- Sidi Yahia Village and resort in Algeria
- Coordinates: 36°24′39″N 4°35′16″E﻿ / ﻿36.41083°N 4.58778°E
- Country: Algeria
- Province: Bejaia Province
- District: Seddouk District
- Commune: Bouhamza

Area
- • Total: 0.02 km^{2} (0.0077 sq mi)
- Time zone: UTC+1 (CET)
- Postal code: 06031

= Sidi Yahia, Béjaïa =

Sidi Yahia سيدي يحيى Sidi Yahya is a spa resort and village in Bouhamza Commune, Béjaïa, Algeria. It is located on the banks of the Bousselam River, Southeast of Tizi Wezrou, West of At Brahem and Southwest of Taxliǧt Icaɛbanen. The resort was founded in the 15th Century by Sufi scholar, Sidi Yahia El Aidli, who the villages name comes from.

The village has a thermal spa and is a popular destination for tourists from Sétif, Algiers, Béjaïa, Bordj Bou Arréridj and Tizi Ouzou. The village is in a rocky valley and only has a few olive trees growing there, with the houses built of local stone, clay, and red tiles. Most buildings and facilities date back to the 1900s. The Hammam is located in a building on the Southern end of the village. Inside is boiling water storage and tiled benches.

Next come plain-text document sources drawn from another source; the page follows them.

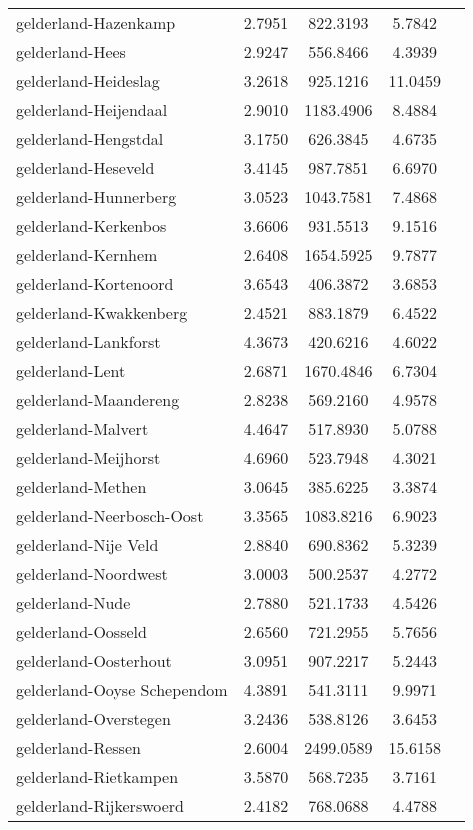 \begin{longtable}{llccc}
gelderland-Hazenkamp & 2.7951 & 822.3193 & 5.7842 \\
gelderland-Hees & 2.9247 & 556.8466 & 4.3939 \\
gelderland-Heideslag & 3.2618 & 925.1216 & 11.0459 \\
gelderland-Heijendaal & 2.9010 & 1183.4906 & 8.4884 \\
gelderland-Hengstdal & 3.1750 & 626.3845 & 4.6735 \\
gelderland-Heseveld & 3.4145 & 987.7851 & 6.6970 \\
gelderland-Hunnerberg & 3.0523 & 1043.7581 & 7.4868 \\
gelderland-Kerkenbos & 3.6606 & 931.5513 & 9.1516 \\
gelderland-Kernhem & 2.6408 & 1654.5925 & 9.7877 \\
gelderland-Kortenoord & 3.6543 & 406.3872 & 3.6853 \\
gelderland-Kwakkenberg & 2.4521 & 883.1879 & 6.4522 \\
gelderland-Lankforst & 4.3673 & 420.6216 & 4.6022 \\
gelderland-Lent & 2.6871 & 1670.4846 & 6.7304 \\
gelderland-Maandereng & 2.8238 & 569.2160 & 4.9578 \\
gelderland-Malvert & 4.4647 & 517.8930 & 5.0788 \\
gelderland-Meijhorst & 4.6960 & 523.7948 & 4.3021 \\
gelderland-Methen & 3.0645 & 385.6225 & 3.3874 \\
gelderland-Neerbosch-Oost & 3.3565 & 1083.8216 & 6.9023 \\
gelderland-Nije Veld & 2.8840 & 690.8362 & 5.3239 \\
gelderland-Noordwest & 3.0003 & 500.2537 & 4.2772 \\
gelderland-Nude & 2.7880 & 521.1733 & 4.5426 \\
gelderland-Oosseld & 2.6560 & 721.2955 & 5.7656 \\
gelderland-Oosterhout & 3.0951 & 907.2217 & 5.2443 \\
gelderland-Ooyse Schependom & 4.3891 & 541.3111 & 9.9971 \\
gelderland-Overstegen & 3.2436 & 538.8126 & 3.6453 \\
gelderland-Ressen & 2.6004 & 2499.0589 & 15.6158 \\
gelderland-Rietkampen & 3.5870 & 568.7235 & 3.7161 \\
gelderland-Rijkerswoerd & 2.4182 & 768.0688 & 4.4788 \\

\end{longtable}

Above the cliffs in the valley, on a rock, according to legend, is a hoofprint of Sidi Yahia's horse. There is a cave above the spring, this is where women offer prayers and alms. This cave is where Sidi Yahia El Aidli lived in the 15th Century. He was said to have washed himself in the springs, and they bubbled when Yahia touched the icy water, this is now where the hot springs now are. Many women come to the hot springs in the resort for Pilgrimage, where they make offerings and pray. The water temperature is around 40 degrees, and a flow rate of 2L/S

There is a café nearby the hot springs, called Récèption, where they sell cold drinks, coffee, lemonade, biscuits and hot tea. There are also rooms available, at 500 DA each, and free baths. The resort's busiest period is in Late May to the beginning of June, especially on weekends. There is also a mosque called Sidi Yahia el Aïdli.

The manager of the resort is Gaher Belkacem, a descendant of Sidi Yahia, who was appointed by the owners, the Zawiya of Sidi Yahia, a koranic school.